Bölge prim yapınca âdeta yağmalandı.

Odunluk'taki trafik keşmekeşine, bilhassa hafta sonları yaşanan kaosa daha önce bu sütunlarda değindik.

Söz konusu mahallenin bir şehir nasıl planlanmamalının örneği olarak dünyada ders olarak okutulması gerektiğini hep söyledik.

Bakyapı'nın planlara aykırı yapıldığı için kaçak konuma düşen binaları...

Bölgede süren fahiş emsalli inşaat çalışmaları...

Ankara'nın müdahalesiyle imara açılmaya çalışılan yeni konut alanları...

Bitmek bilmeyen korkunç rant hırsı karşımıza metro istasyonunda kaçak eczane dahi çıkarmıştı!

İşte o Odunluk sanki yeterince içinden çıkılmaz bir hâle sürüklenmemiş gibi bölgede son kalan parsellere de otel dikilmesi için plan değişikliğine gidilmişti.

Hatırlatmak gerekirse helikopter pistinin bulunduğu şu anda otopark olarak kullanılan 252 ada 57, 58, 59 parseller için Bursa Büyükşehir Belediye Meclisi tarafından yapılan 1/5000 Ölçekli Nazım İmar Planı değişikliği ile 1/1.000 Ölçekli Uygulama İmar Planı değişikliğinin iptali istemiyle Türk Mühendis ve Mimar Odaları Birliği (TMMOB) Bursa İl Koordinasyon Kurulu tarafından dava açılmıştı.

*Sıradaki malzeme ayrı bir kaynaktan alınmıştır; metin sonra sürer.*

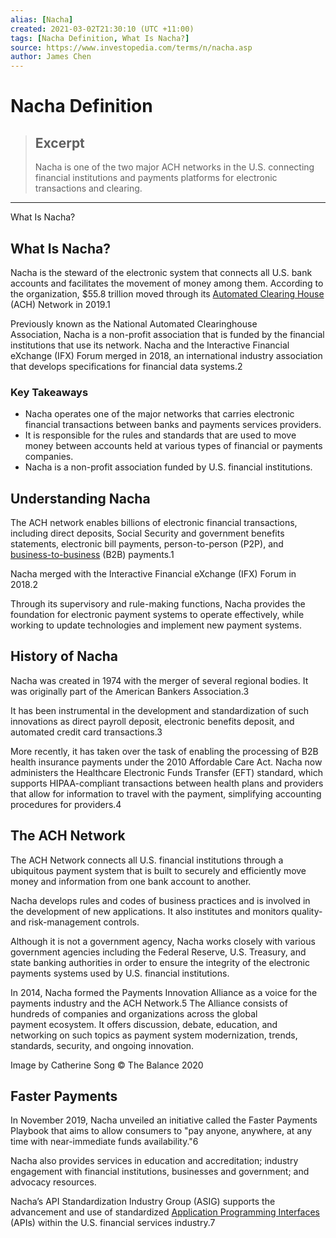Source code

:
 ```yaml
---
alias: [Nacha]
created: 2021-03-02T21:30:10 (UTC +11:00)
tags: [Nacha Definition, What Is Nacha?]
source: https://www.investopedia.com/terms/n/nacha.asp
author: James Chen
---
```


# Nacha Definition

> ## Excerpt
> Nacha is one of the two major ACH networks in the U.S. connecting financial institutions and payments platforms for electronic transactions and clearing.

---

What Is Nacha?
## What Is Nacha?

Nacha is the steward of the electronic system that connects all U.S. bank accounts and facilitates the movement of money among them. According to the organization, $55.8 trillion moved through its [Automated Clearing House](https://www.investopedia.com/terms/a/ach.asp) (ACH) Network in 2019.1

Previously known as the National Automated Clearinghouse Association, Nacha is a non-profit association that is funded by the financial institutions that use its network. Nacha and the Interactive Financial eXchange (IFX) Forum merged in 2018, an international industry association that develops specifications for financial data systems.2

### Key Takeaways

-   Nacha operates one of the major networks that carries electronic financial transactions between banks and payments services providers.
-   It is responsible for the rules and standards that are used to move money between accounts held at various types of financial or payments companies.
-   Nacha is a non-profit association funded by U.S. financial institutions.

## Understanding Nacha

The ACH network enables billions of electronic financial transactions, including direct deposits, Social Security and government benefits statements, electronic bill payments, person-to-person (P2P), and [business-to-business](https://www.investopedia.com/terms/b/btob.asp) (B2B) payments.1 

Nacha merged with the Interactive Financial eXchange (IFX) Forum in 2018.2

Through its supervisory and rule-making functions, Nacha provides the foundation for electronic payment systems to operate effectively, while working to update technologies and implement new payment systems.

## History of Nacha

Nacha was created in 1974 with the merger of several regional bodies. It was originally part of the American Bankers Association.3

It has been instrumental in the development and standardization of such innovations as direct payroll deposit, electronic benefits deposit, and automated credit card transactions.3

More recently, it has taken over the task of enabling the processing of B2B health insurance payments under the 2010 Affordable Care Act. Nacha now administers the Healthcare Electronic Funds Transfer (EFT) standard, which supports HIPAA-compliant transactions between health plans and providers that allow for information to travel with the payment, simplifying accounting procedures for providers.4

## The ACH Network

The ACH Network connects all U.S. financial institutions through a ubiquitous payment system that is built to securely and efficiently move money and information from one bank account to another.

Nacha develops rules and codes of business practices and is involved in the development of new applications. It also institutes and monitors quality- and risk-management controls.

Although it is not a government agency, Nacha works closely with various government agencies including the Federal Reserve, U.S. Treasury, and state banking authorities in order to ensure the integrity of the electronic payments systems used by U.S. financial institutions.

In 2014, Nacha formed the Payments Innovation Alliance as a voice for the payments industry and the ACH Network.5 The Alliance consists of hundreds of companies and organizations across the global payment ecosystem. It offers discussion, debate, education, and networking on such topics as payment system modernization, trends, standards, security, and ongoing innovation.

Image by Catherine Song © The Balance 2020

## Faster Payments

In November 2019, Nacha unveiled an initiative called the Faster Payments Playbook that aims to allow consumers to "pay anyone, anywhere, at any time with near-immediate funds availability."6

Nacha also provides services in education and accreditation; industry engagement with financial institutions, businesses and government; and advocacy resources.

Nacha’s API Standardization Industry Group (ASIG) supports the advancement and use of standardized [Application Programming Interfaces](https://www.investopedia.com/terms/a/application-programming-interface.asp) (APIs) within the U.S. financial services industry.7
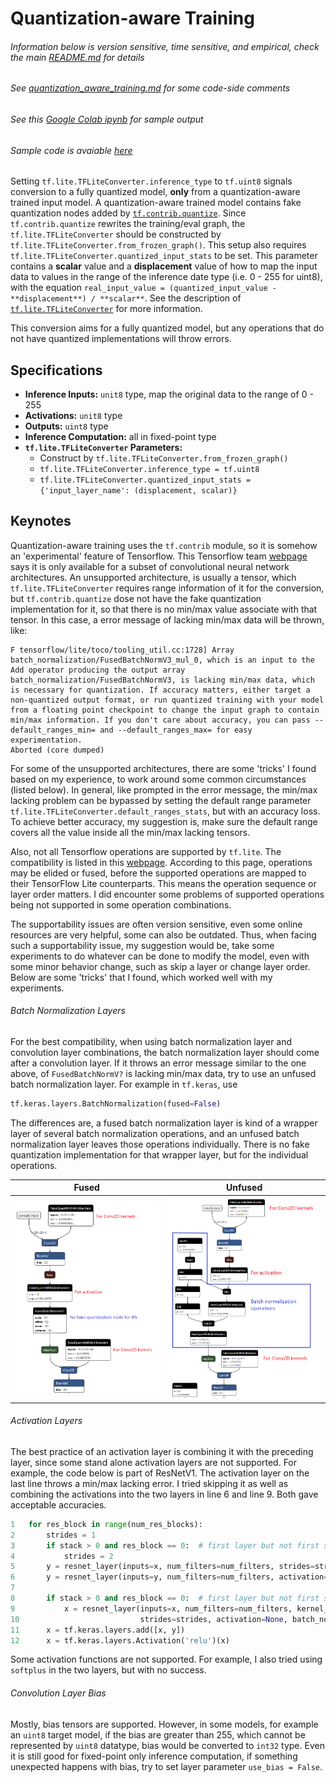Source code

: # Quantization-aware Training

###### Information below is version sensitive, time sensitive, and empirical, check the main [README.md](https://github.com/HaoranREN/TensorFlow_Model_Quantization) for details
###### See [quantization_aware_training.md](quantization_aware_training.md) for some code-side comments
###### See this [Google Colab ipynb](https://colab.research.google.com/drive/1hD_G2qD3ptlH9zrpT4GtDCD0GwXjt7K-) for sample output
###### Sample code is avaiable [here](quantization_aware_training.py)

Setting `tf.lite.TFLiteConverter.inference_type` to `tf.uint8` signals conversion to a fully quantized model, **only** from a quantization-aware trained input model. A quantization-aware trained model contains fake quantization nodes added by [`tf.contrib.quantize`](https://www.tensorflow.org/versions/r1.14/api_docs/python/tf/contrib/quantize). Since `tf.contrib.quantize` rewrites the training/eval graph, the `tf.lite.TFLiteConverter` should be constructed by `tf.lite.TFLiteConverter.from_frozen_graph()`. This setup also requires `tf.lite.TFLiteConverter.quantized_input_stats` to be set. This parameter contains a **scalar** value and a **displacement** value of how to map the input data to values in the range of the inference date type (i.e. 0 - 255 for uint8), with the equation `real_input_value = (quantized_input_value - **displacement**) / **scalar**`. See the description of [`tf.lite.TFLiteConverter`](https://www.tensorflow.org/versions/r1.14/api_docs/python/tf/lite/TFLiteConverter) for more information. 

This conversion aims for a fully quantized model, but any operations that do not have quantized implementations will throw errors.

## Specifications

- **Inference Inputs:** `unit8` type, map the original data to the range of 0 - 255
- **Activations:** `unit8` type
- **Outputs:** `uint8` type
- **Inference Computation:** all in fixed-point type
- **`tf.lite.TFLiteConverter` Parameters:**
  - Construct by `tf.lite.TFLiteConverter.from_frozen_graph()`
  - `tf.lite.TFLiteConverter.inference_type = tf.uint8`
  - `tf.lite.TFLiteConverter.quantized_input_stats = {'input_layer_name': (displacement, scalar)}`

## Keynotes

Quantization-aware training uses the `tf.contrib` module, so it is somehow an 'experimental' feature of Tensorflow. This Tensorflow team [webpage](https://www.tensorflow.org/lite/performance/model_optimization) says it is only available for a subset of convolutional neural network architectures. An unsupported architecture, is usually a tensor, which `tf.lite.TFLiteConverter` requires range information of it for the conversion, but `tf.contrib.quantize` dose not have the fake quantization implementation for it, so that there is no min/max value associate with that tensor. In this case, a error message of lacking min/max data will be thrown, like:

```
F tensorflow/lite/toco/tooling_util.cc:1728] Array batch_normalization/FusedBatchNormV3_mul_0, which is an input to the Add operator producing the output array batch_normalization/FusedBatchNormV3, is lacking min/max data, which is necessary for quantization. If accuracy matters, either target a non-quantized output format, or run quantized training with your model from a floating point checkpoint to change the input graph to contain min/max information. If you don't care about accuracy, you can pass --default_ranges_min= and --default_ranges_max= for easy experimentation.
Aborted (core dumped)
```

For some of the unsupported architectures, there are some 'tricks' I found based on my experience, to work around some common circumstances (listed below). In general, like prompted in the error message, the min/max lacking problem can be bypassed by setting the default range parameter `tf.lite.TFLiteConverter.default_ranges_stats`, but with an accuracy loss. To achieve better accuracy, my suggestion is, make sure the default range covers all the value inside all the min/max lacking tensors.

Also, not all Tensorflow operations are supported by `tf.lite`. The compatibility is listed in this [webpage](https://www.tensorflow.org/lite/guide/ops_compatibility). According to this page, operations may be elided or fused, before the supported operations are mapped to their TensorFlow Lite counterparts. This means the operation sequence or layer order matters. I did encounter some problems of supported operations being not supported in some operation combinations.

The supportability issues are often version sensitive, even some online resources are very helpful, some can also be outdated. Thus, when facing such a supportability issue, my suggestion would be, take some experiments to do whatever can be done to modify the model, even with some minor behavior change, such as skip a layer or change layer order. Below are some 'tricks' that I found, which worked well with my experiments.

###### Batch Normalization Layers

For the best compatibility, when using batch normalization layer and convolution layer combinations, the batch normalization layer should come after a convolution layer. If it throws an error message similar to the one above, of `FusedBatchNormV?` is lacking min/max data, try to use an unfused batch normalization layer. For example in `tf.keras`, use

```python
tf.keras.layers.BatchNormalization(fused=False)
```

The differences are, a fused batch normalization layer is kind of a wrapper layer of several batch normalization operations, and an unfused batch normalization layer leaves those operations individually. There is no fake quantization implementation for that wrapper layer, but for the individual operations.

| Fused | Unfused|
| --- | --- |
| ![Fused](/other/fused.png) | ![Unfused](/other/unfused.png) |

###### Activation Layers

The best practice of an activation layer is combining it with the preceding layer, since some stand alone activation layers are not supported. For example, the code below is part of ResNetV1. The activation layer on the last line throws a min/max lacking error. I tried skipping it as well as combining the activations into the two layers in line 6 and line 9. Both gave acceptable accuracies.

```python
1   for res_block in range(num_res_blocks):
2       strides = 1
3       if stack > 0 and res_block == 0:  # first layer but not first stack
4           strides = 2
5       y = resnet_layer(inputs=x, num_filters=num_filters, strides=strides)
6       y = resnet_layer(inputs=y, num_filters=num_filters, activation=None)
7
8       if stack > 0 and res_block == 0:  # first layer but not first stack
9           x = resnet_layer(inputs=x, num_filters=num_filters, kernel_size=1,
10                           strides=strides, activation=None, batch_normalization=False)
11      x = tf.keras.layers.add([x, y])
12      x = tf.keras.layers.Activation('relu')(x)
```

Some activation functions are not supported. For example, I also tried using `softplus` in the two layers, but with no success.

###### Convolution Layer Bias

Mostly, bias tensors are supported. However, in some models, for example an `uint8` target model, if the bias are greater than 255, which cannot be represented by `uint8` datatype, bias would be converted to `int32` type. Even it is still good for fixed-point only inference computation, if something unexpected happens with bias, try to set layer parameter `use_bias = False`.
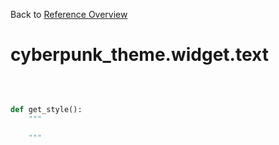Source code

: 
Back to [Reference Overview](https://github.com/pyrustic/cyberpunk-theme/blob/master/docs/reference/README.md)

# cyberpunk\_theme.widget.text



<br>


```python

def get_style():
    """
    
    """

```

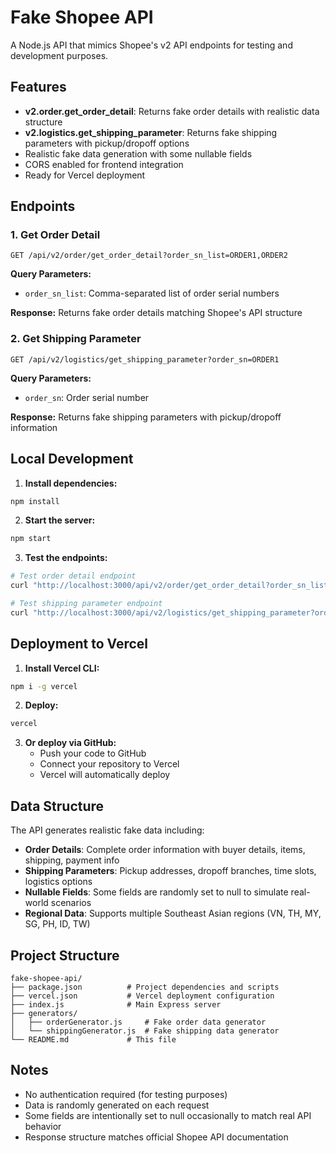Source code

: # Fake Shopee API

A Node.js API that mimics Shopee's v2 API endpoints for testing and development purposes.

## Features

- **v2.order.get_order_detail**: Returns fake order details with realistic data structure
- **v2.logistics.get_shipping_parameter**: Returns fake shipping parameters with pickup/dropoff options
- Realistic fake data generation with some nullable fields
- CORS enabled for frontend integration
- Ready for Vercel deployment

## Endpoints

### 1. Get Order Detail
```
GET /api/v2/order/get_order_detail?order_sn_list=ORDER1,ORDER2
```

**Query Parameters:**
- `order_sn_list`: Comma-separated list of order serial numbers

**Response:** Returns fake order details matching Shopee's API structure

### 2. Get Shipping Parameter
```
GET /api/v2/logistics/get_shipping_parameter?order_sn=ORDER1
```

**Query Parameters:**
- `order_sn`: Order serial number

**Response:** Returns fake shipping parameters with pickup/dropoff information

## Local Development

1. **Install dependencies:**
```bash
npm install
```

2. **Start the server:**
```bash
npm start
```

3. **Test the endpoints:**
```bash
# Test order detail endpoint
curl "http://localhost:3000/api/v2/order/get_order_detail?order_sn_list=TEST001,TEST002"

# Test shipping parameter endpoint
curl "http://localhost:3000/api/v2/logistics/get_shipping_parameter?order_sn=TEST001"
```

## Deployment to Vercel

1. **Install Vercel CLI:**
```bash
npm i -g vercel
```

2. **Deploy:**
```bash
vercel
```

3. **Or deploy via GitHub:**
   - Push your code to GitHub
   - Connect your repository to Vercel
   - Vercel will automatically deploy

## Data Structure

The API generates realistic fake data including:

- **Order Details**: Complete order information with buyer details, items, shipping, payment info
- **Shipping Parameters**: Pickup addresses, dropoff branches, time slots, logistics options
- **Nullable Fields**: Some fields are randomly set to null to simulate real-world scenarios
- **Regional Data**: Supports multiple Southeast Asian regions (VN, TH, MY, SG, PH, ID, TW)

## Project Structure

```
fake-shopee-api/
├── package.json          # Project dependencies and scripts
├── vercel.json           # Vercel deployment configuration
├── index.js              # Main Express server
├── generators/
│   ├── orderGenerator.js     # Fake order data generator
│   └── shippingGenerator.js  # Fake shipping data generator
└── README.md             # This file
```

## Notes

- No authentication required (for testing purposes)
- Data is randomly generated on each request
- Some fields are intentionally set to null occasionally to match real API behavior
- Response structure matches official Shopee API documentation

Zira söz konusu parseller değişiklikler ile 'Belediye Hizmet Alanı', 'Özel Sosyal Tesis Alanı' ve 'Otopark' olarak planlıyken 'Ticaret+Turizm Alanı', 'Özel Sosyal Tesis Alanı', 'Park Alanı' ve kısmen 'Belediye Hizmet Alanı' hüviyeti kazandı.

60 metre yüksekliğinde otel dikilmesinin önü açıldı.

Söz konusu plan değişiklikleri imar kanunun parsel bazında plan değişikliği yapılamaz ifadesine aykırıydı.

Sosyal ve teknik altyapı standartlarını düşürüyor ve kamu yararı taşımıyordu.

Azalan donatı alanına karşın, eş değer donatı alanı ayrılmamıştı.

Ayrıca kurum görüşleri de alınmamıştı.

Ancak yaşadığımız son deprem felaketini de düşünürsek belki de en çarpıcı nokta bölgenin zeminiyle alakalıydı.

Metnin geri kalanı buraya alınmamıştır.